Problem details:
Copy out the lines below that hold the word "License".
[[ Available records, beginning ]]
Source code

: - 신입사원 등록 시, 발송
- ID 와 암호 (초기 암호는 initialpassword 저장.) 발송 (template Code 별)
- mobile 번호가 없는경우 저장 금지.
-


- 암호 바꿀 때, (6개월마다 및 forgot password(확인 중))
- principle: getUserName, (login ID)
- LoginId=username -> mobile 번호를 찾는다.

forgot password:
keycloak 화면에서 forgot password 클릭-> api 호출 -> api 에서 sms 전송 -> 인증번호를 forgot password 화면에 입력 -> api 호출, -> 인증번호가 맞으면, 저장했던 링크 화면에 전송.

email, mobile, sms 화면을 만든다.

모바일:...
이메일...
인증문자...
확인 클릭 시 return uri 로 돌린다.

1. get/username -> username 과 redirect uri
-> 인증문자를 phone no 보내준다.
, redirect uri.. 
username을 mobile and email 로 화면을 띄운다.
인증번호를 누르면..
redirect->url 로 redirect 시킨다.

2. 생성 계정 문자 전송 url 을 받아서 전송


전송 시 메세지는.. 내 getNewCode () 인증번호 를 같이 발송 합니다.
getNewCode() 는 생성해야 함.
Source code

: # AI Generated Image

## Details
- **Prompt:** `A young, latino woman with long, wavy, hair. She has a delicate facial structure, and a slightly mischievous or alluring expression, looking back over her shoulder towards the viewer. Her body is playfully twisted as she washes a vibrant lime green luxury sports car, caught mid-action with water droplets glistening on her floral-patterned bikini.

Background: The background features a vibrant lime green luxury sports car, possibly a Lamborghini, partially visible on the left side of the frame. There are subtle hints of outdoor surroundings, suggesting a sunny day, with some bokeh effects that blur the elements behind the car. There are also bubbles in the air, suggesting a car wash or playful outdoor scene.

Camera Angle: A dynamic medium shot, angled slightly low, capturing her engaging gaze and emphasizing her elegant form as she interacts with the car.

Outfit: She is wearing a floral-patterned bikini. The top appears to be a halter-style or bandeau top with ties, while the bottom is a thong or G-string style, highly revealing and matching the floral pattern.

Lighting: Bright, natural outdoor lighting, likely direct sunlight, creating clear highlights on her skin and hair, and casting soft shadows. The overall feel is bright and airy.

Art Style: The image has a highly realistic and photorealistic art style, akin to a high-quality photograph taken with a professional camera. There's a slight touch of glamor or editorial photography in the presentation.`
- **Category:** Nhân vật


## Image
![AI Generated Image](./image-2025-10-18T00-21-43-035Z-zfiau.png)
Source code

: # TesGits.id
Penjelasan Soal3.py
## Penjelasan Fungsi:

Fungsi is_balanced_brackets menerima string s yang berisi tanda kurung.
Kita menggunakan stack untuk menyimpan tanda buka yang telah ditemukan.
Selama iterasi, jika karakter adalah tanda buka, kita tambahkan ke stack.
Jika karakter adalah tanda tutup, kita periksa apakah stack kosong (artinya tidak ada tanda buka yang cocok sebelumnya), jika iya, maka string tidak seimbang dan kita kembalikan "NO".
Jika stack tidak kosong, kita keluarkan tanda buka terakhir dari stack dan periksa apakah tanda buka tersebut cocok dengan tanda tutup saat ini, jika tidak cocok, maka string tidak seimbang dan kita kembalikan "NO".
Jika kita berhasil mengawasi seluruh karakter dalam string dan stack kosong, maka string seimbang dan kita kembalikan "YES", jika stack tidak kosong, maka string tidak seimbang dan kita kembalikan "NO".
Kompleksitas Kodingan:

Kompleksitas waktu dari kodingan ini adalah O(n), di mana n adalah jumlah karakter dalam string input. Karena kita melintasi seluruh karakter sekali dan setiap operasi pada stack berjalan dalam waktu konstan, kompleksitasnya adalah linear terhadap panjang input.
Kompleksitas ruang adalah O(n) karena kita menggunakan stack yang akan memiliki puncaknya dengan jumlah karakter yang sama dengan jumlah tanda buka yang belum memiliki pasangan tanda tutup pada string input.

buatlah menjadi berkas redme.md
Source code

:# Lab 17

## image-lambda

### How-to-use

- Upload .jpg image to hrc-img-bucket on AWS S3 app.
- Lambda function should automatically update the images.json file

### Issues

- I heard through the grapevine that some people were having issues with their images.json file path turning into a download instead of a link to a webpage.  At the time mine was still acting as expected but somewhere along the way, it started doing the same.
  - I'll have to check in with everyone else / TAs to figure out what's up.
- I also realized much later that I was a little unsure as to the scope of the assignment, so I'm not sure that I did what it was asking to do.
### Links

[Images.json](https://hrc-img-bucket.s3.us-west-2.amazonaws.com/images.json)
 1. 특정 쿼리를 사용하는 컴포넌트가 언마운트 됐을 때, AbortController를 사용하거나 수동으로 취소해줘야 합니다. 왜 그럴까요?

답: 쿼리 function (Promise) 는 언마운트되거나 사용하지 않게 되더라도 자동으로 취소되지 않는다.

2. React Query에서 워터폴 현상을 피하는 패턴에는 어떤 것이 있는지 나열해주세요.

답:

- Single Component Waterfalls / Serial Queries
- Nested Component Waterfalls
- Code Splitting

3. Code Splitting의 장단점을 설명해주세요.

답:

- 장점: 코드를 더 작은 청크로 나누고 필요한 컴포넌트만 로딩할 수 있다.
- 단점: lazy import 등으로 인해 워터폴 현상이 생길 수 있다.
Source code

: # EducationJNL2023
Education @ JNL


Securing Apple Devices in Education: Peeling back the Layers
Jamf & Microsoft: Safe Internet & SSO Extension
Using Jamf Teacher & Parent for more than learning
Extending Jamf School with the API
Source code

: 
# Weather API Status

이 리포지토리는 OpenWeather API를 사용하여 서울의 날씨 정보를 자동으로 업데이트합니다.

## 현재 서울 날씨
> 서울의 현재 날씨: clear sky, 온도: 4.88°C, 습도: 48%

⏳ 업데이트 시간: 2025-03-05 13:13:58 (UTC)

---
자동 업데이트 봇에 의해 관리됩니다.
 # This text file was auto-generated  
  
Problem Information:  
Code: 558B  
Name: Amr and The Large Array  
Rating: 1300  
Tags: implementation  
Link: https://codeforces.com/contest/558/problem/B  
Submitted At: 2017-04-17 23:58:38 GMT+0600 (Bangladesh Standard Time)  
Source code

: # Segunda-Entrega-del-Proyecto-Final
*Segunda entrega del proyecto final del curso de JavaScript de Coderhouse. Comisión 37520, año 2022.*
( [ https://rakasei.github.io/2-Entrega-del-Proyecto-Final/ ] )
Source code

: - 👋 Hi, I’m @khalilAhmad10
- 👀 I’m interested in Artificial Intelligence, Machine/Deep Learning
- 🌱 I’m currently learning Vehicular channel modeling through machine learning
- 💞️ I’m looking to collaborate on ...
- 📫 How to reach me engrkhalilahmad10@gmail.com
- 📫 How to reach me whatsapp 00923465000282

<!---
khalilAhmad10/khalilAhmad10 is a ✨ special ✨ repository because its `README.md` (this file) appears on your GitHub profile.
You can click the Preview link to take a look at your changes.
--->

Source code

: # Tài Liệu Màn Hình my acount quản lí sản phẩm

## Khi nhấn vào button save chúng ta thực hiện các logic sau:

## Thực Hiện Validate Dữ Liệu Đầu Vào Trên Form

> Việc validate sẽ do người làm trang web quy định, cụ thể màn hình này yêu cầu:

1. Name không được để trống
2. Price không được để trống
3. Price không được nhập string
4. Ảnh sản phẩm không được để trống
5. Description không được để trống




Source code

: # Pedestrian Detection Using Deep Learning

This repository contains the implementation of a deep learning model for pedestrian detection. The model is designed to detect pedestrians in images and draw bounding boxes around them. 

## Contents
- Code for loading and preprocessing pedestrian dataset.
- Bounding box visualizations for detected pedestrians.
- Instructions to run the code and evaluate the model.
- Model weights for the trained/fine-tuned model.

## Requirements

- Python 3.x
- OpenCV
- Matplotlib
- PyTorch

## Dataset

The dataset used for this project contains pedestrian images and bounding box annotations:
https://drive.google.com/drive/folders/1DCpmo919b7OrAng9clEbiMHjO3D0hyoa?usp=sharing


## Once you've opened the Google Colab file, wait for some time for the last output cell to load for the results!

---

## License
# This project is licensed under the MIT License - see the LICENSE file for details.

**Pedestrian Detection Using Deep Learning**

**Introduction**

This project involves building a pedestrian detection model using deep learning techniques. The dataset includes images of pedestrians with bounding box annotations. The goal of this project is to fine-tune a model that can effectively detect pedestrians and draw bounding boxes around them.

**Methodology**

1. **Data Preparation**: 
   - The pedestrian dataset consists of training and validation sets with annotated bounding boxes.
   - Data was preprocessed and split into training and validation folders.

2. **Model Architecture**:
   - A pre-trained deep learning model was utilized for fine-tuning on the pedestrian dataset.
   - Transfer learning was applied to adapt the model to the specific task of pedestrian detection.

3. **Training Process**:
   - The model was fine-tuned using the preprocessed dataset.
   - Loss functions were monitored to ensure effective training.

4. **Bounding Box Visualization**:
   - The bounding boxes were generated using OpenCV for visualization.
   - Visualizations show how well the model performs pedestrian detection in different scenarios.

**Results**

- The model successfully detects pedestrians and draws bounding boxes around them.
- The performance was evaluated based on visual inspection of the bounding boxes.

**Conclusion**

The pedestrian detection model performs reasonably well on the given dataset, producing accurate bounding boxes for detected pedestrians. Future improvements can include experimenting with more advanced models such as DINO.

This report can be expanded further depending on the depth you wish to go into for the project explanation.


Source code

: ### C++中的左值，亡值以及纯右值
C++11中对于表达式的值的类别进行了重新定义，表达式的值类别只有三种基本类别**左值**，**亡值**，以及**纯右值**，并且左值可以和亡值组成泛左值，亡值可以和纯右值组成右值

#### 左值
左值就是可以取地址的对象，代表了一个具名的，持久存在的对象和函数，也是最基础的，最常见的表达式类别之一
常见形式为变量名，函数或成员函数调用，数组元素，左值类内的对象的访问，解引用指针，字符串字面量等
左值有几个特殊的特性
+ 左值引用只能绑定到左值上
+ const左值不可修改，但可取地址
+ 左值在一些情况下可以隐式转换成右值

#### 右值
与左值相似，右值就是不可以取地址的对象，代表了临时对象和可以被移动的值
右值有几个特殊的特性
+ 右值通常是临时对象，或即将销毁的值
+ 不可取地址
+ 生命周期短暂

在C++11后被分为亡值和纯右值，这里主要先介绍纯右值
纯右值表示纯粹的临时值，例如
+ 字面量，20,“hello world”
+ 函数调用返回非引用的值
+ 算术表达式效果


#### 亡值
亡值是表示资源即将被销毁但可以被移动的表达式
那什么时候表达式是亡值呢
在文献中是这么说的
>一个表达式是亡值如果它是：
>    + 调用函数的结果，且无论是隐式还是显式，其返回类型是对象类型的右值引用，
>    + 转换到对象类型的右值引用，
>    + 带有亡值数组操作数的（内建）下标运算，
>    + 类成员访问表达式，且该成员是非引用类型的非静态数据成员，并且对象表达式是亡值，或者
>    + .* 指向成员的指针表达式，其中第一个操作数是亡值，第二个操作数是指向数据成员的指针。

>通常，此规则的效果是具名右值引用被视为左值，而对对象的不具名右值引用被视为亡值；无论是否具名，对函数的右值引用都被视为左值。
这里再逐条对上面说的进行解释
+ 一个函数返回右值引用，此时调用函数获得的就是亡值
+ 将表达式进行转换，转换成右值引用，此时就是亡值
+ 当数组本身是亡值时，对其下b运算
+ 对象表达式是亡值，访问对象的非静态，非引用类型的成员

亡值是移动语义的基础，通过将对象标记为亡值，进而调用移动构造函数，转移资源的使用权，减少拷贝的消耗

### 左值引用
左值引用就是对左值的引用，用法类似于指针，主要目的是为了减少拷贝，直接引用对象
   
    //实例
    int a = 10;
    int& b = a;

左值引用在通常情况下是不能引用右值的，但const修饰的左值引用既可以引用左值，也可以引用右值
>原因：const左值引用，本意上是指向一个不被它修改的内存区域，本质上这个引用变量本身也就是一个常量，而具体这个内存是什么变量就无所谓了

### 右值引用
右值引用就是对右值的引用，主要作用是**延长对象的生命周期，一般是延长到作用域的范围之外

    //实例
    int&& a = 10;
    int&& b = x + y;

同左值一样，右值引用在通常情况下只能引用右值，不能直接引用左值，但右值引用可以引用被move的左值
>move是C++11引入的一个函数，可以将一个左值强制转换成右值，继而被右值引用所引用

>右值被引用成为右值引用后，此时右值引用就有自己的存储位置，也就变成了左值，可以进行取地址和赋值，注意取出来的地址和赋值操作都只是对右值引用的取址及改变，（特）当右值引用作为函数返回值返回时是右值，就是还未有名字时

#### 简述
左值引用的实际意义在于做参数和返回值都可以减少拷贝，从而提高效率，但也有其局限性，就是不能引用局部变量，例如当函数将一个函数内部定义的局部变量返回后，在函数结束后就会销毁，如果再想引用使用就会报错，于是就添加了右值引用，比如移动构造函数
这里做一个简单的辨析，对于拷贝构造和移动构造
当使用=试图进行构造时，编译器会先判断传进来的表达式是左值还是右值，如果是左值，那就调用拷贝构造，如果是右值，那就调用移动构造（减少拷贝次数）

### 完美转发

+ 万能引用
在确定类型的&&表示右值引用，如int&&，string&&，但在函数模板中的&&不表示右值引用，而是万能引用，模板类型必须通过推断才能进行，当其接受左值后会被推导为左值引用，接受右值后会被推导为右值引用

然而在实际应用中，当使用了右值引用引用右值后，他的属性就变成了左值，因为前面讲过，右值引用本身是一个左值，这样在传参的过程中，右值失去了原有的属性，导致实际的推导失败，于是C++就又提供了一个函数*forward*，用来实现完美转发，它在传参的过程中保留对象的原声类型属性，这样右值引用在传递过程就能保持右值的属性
[[ Available records, end ]]
The completed task:
## License
# This project is licensed under the MIT License - see the LICENSE file for details.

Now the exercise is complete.